I can’t see how developer ethics comes into it at all here. Either the code is trivial boilerplate and not a license issue, then there is zero ethical issues with using it in my opinion. Just like I copy 2 lines of code to open a file from
any repository with
any license without either ethical or IP worries. If the code is nontrivial like the fast inverse sqrt - then it’s on the
user to realize that they have been fed a landmine by copilot, and it’s on them to avoid or attribute as appropriate. This is a
license issue though, not an ethical one. I fail to see a situation where it’s ethical to violate a license or unethical to
use code that doesn’t violate a license.
Note though that all such examples of nontrivial regurgitation that have been presented yet have been deliberately “triggered” (as far as I know) knowing they would likely show up if copilot was fed the function header. It’s also important to remember that this is still preview software. The final version hopefully has more restricted output since this is obviously the big weakness of the system.
I agree it’s a license footgun 100%. But as I said this is the developers problem. Which is why few of us will ever be able to use it in its current form.
As for the ms sources argument - the reason ms bought GitHub is to have this kind of access to a lot of code. It’s their code to use in this way. People who committed code gave GitHub (and it’s future owners) the right. Microsoft (as far as I understand) can sell the right to view this code, for example, through GitHub fees. It’s not against the license of a GPL repo to do so.
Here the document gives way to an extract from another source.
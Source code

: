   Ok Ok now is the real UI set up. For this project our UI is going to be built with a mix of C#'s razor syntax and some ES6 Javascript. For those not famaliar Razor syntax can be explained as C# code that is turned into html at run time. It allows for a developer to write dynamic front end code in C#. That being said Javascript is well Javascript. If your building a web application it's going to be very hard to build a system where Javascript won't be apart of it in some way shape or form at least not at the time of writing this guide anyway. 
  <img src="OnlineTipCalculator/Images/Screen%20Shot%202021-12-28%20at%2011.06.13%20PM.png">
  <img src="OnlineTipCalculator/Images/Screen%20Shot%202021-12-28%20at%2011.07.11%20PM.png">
So Microsoft isn’t violating a license by mangling the code into snippets and charging for the pleasure of downloading those snippets. What’s against the license terms is for me to download the snippet, and accidentally use it in my proprietary software.
Does that make the tool bad to the point of being useless? Perhaps. Is it illegal or unethical? I don’t think so.
> You can't just plug some GPL code into your project and sell it, even if you can find the code itself on Google.
Although some people seem to think copilot can be used to “wash” licenses by giving users a black box “excuse”, I think that idea is dead in the water. Anyone who has a nontrivial-enough GPL snippet in their proprietary code has violated the license.